ECLI:NL:RBGEL:2025:5120
Rechtbank Gelderland
- Tussenuitspraak
- Rechtspraak.nl
Tussenvonnis in verstekzaak met voornemen tot verwijzing naar de kantonrechter
In deze zaak, die diende voor de Rechtbank Gelderland, is op 21 mei 2025 een tussenvonnis uitgesproken in een verstekzaak. De eiseres, een besloten vennootschap met beperkte aansprakelijkheid, heeft vorderingen ingesteld tegen twee gedaagden, waarvan één een natuurlijke persoon is die handelt onder een handelsnaam en de ander ook een besloten vennootschap is. De vorderingen zijn gebaseerd op twee koopovereenkomsten en twee leaseovereenkomsten die samenhangen met deze koopovereenkomsten. De hoofdsom die door eiseres van gedaagde 1 wordt gevorderd bedraagt € 42.638,15, terwijl de vordering op gedaagde 2 € 6.561,18 bedraagt.

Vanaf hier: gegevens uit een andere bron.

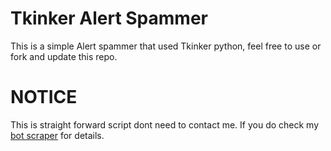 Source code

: # Tkinker Alert Spammer
This is a simple Alert spammer that used Tkinker python, feel free to use or fork and update this repo.

# NOTICE
This is straight forward script dont need to contact me.
If you do check my [bot scraper](https://github.com/3zg/Discord-Bot-Scraper) for details.
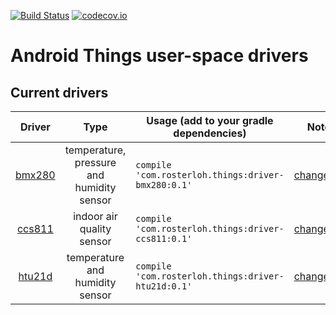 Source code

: [![Build Status](https://travis-ci.org/rosterloh/androidthings-drivers.svg?branch=master)](https://travis-ci.org/rosterloh/androidthings-drivers)
[![codecov.io](https://codecov.io/github/rosterloh/androidthings-drivers/branch/master/graph/badge.svg)](https://codecov.io/github/rosterloh/androidthings-drivers)
# Android Things user-space drivers 

## Current drivers

<!-- DRIVER_LIST_START -->
Driver | Type | Usage (add to your gradle dependencies) | Note
:---:|:---:| --- | ---
[bmx280](bmx280) | temperature, pressure and humidity sensor | `compile 'com.rosterloh.things:driver-bmx280:0.1'` | [changelog](bmx280/CHANGELOG.md)
[ccs811](ccs811) | indoor air quality sensor | `compile 'com.rosterloh.things:driver-ccs811:0.1'` | [changelog](ccs811/CHANGELOG.md)
[htu21d](htu21d) | temperature and humidity sensor | `compile 'com.rosterloh.things:driver-htu21d:0.1'` | [changelog](htu21d/CHANGELOG.md)
<!-- DRIVER_LIST_END -->
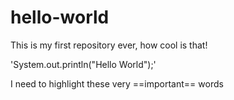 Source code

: # hello-world
This is my first repository ever, how cool is that!

'System.out.println("Hello World");'

I need to highlight these very ==important== words
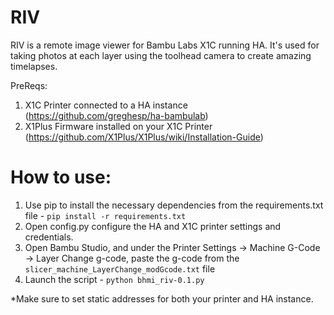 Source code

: # RIV
RIV is a remote image viewer for Bambu Labs X1C running HA. It's used for taking photos at each layer using the toolhead camera to create amazing timelapses.

PreReqs:
1) X1C Printer connected to a HA instance (https://github.com/greghesp/ha-bambulab)
2) X1Plus Firmware installed on your X1C Printer (https://github.com/X1Plus/X1Plus/wiki/Installation-Guide)

# How to use:
1) Use pip to install the necessary dependencies from the requirements.txt file - `pip install -r requirements.txt`
2) Open config.py configure the HA and X1C printer settings and credentials.
3) Open Bambu Studio, and under the Printer Settings -> Machine G-Code -> Layer Change g-code, paste the g-code from the `slicer_machine_LayerChange_modGcode.txt` file
4) Launch the script - `python bhmi_riv-0.1.py`


*Make sure to set static addresses for both your printer and HA instance.
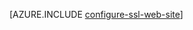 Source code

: <properties
	pageTitle="在 Azure 网站中启用网站的 HTTPS"
	description="了解如何为 Azure 网站启用 SSL。"
	services="app-service"
	documentationCenter=".net"
	authors="cephalin"
	manager="wpickett"
	editor="jimbe"
	tags="top-support-issue"/>

<tags
	ms.service="app-service"
	ms.date="10/23/2015"
	wacn.date="12/17/2015"/>


[AZURE.INCLUDE [configure-ssl-web-site](../includes/configure-ssl-web-site.md)]

<!---HONumber=Mooncake_1207_2015--> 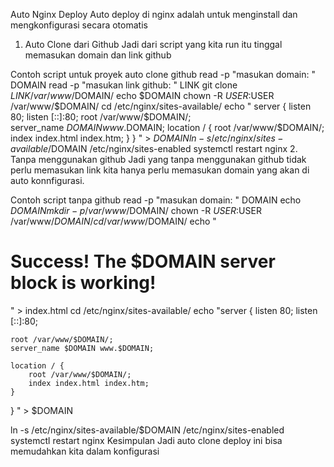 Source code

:Auto Nginx Deploy
Auto deploy di nginx adalah untuk menginstall dan mengkonfigurasi secara otomatis

1. Auto Clone dari Github
Jadi dari script yang kita run itu tinggal memasukan domain dan link github

Contoh script untuk proyek auto clone github
read -p "masukan domain: " DOMAIN
read -p "masukan link github: " LINK
git clone $LINK /var/www/$DOMAIN/
echo $DOMAIN
chown -R $USER:$USER /var/www/$DOMAIN/
cd /etc/nginx/sites-available/
echo "
server {
        listen 80;
        listen [::]:80;
        root /var/www/$DOMAIN/;  
        server_name $DOMAIN www.$DOMAIN;
        location / {
            root /var/www/$DOMAIN/;
            index index.html index.htm;
    }
}
" > $DOMAIN
ln -s /etc/nginx/sites-available/$DOMAIN /etc/nginx/sites-enabled
systemctl restart nginx
2. Tanpa menggunakan github
Jadi yang tanpa menggunakan github tidak perlu memasukan link kita hanya perlu memasukan domain yang akan di auto konnfigurasi.

Contoh script tanpa github
read -p "masukan domain: " DOMAIN
echo $DOMAIN
mkdir -p /var/www/$DOMAIN/
chown -R $USER:$USER /var/www/$DOMAIN/
cd /var/www/$DOMAIN/
echo "<html>
<head>
    <title>Welcome to $DOMAIN</title>
</head>
<body>
    <h1>Success! The $DOMAIN server block is working!</h1>
</body>
</html>" > index.html
cd /etc/nginx/sites-available/
echo "server {
    listen 80;
    listen [::]:80;
    
    root /var/www/$DOMAIN/;
    server_name $DOMAIN www.$DOMAIN;
    
    location / {
        root /var/www/$DOMAIN/;
        index index.html index.htm;
    }
}
" > $DOMAIN

ln -s /etc/nginx/sites-available/$DOMAIN /etc/nginx/sites-enabled
systemctl restart nginx
Kesimpulan
Jadi auto clone deploy ini bisa memudahkan kita dalam konfigurasi
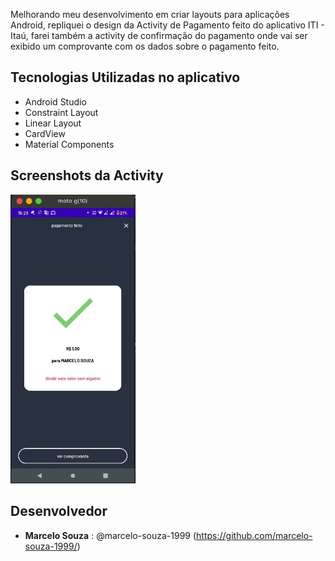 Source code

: Melhorando meu desenvolvimento em criar layouts para aplicações Android, repliquei o design da
Activity de Pagamento feito do aplicativo ITI - Itaú, farei também a activity de confirmação do
pagamento onde vai ser exibido um comprovante com os dados sobre o pagamento feito.

## Tecnologias Utilizadas no aplicativo

* Android Studio
* Constraint Layout
* Linear Layout
* CardView
* Material Components

## Screenshots da Activity
<img src="/imgs/payment_activity_iti.jpeg" width="200">

## Desenvolvedor

* **Marcelo Souza** : @marcelo-souza-1999 (https://github.com/marcelo-souza-1999/) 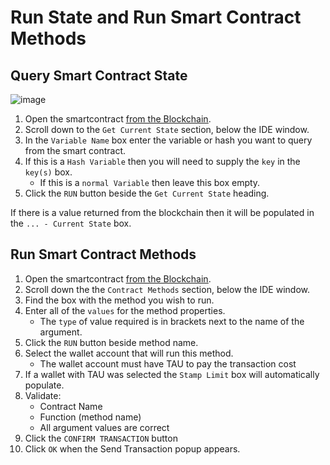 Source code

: 
# Run State and Run Smart Contract Methods


## Query Smart Contract State
![image](/img/wallet/gif/1.0.0_ide_query_state.gif)

1. Open the smartcontract <u>[from the Blockchain](/docs/wallet/ide_create_smartcontracts#open-existing-contract-from-blockchain)</u>.
2. Scroll down to the `Get Current State` section, below the IDE window.
3. In the `Variable Name` box enter the variable or hash you want to query from the smart contract.
4. If this is a `Hash Variable` then you will need to supply the `key` in the `key(s)` box. 
    - If this is a `normal Variable` then leave this box empty.
5. Click the `RUN` button beside the `Get Current State` heading.

If there is a value returned from the blockchain then it will be populated in the `... - Current State` box.

## Run Smart Contract Methods
1. Open the smartcontract <u>[from the Blockchain](/docs/wallet/ide_create_smartcontracts#open-existing-contract-from-blockchain)</u>.
2. Scroll down the the `Contract Methods` section, below the IDE window.
3. Find the box with the method you wish to run.
4. Enter all of the `values` for the method properties.
    - The `type` of value required is in brackets next to the name of the argument.
5. Click the `RUN` button beside method name.
6. Select the wallet account that will run this method.
    - The wallet account must have TAU to pay the transaction cost
7. If a wallet with TAU was selected the `Stamp Limit` box will automatically populate.
8. Validate:
    - Contract Name
    - Function (method name)
    - All argument values are correct
9. Click the `CONFIRM TRANSACTION` button
10. Click `OK` when the Send Transaction popup appears.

De rechtbank heeft in haar beoordeling verwezen naar de relevante artikelen van het Wetboek van Burgerlijke Rechtsvordering (Rv), met name artikel 93 en artikel 94, die betrekking hebben op de bevoegdheid van de kantonrechter. De rechtbank is voornemens om de zaak ambtshalve naar de kantonrechter te verwijzen, omdat de vorderingen onder de bepalingen vallen die de kantonrechter bevoegd maken. Voordat deze verwijzing plaatsvindt, zal de rechtbank eiseres de gelegenheid geven om zich hierover uit te laten. De zaak is aangehouden voor verdere beslissingen en zal opnieuw op de rol komen op 4 juni 2025, waar eiseres een akte kan indienen over de mogelijke verwijzing.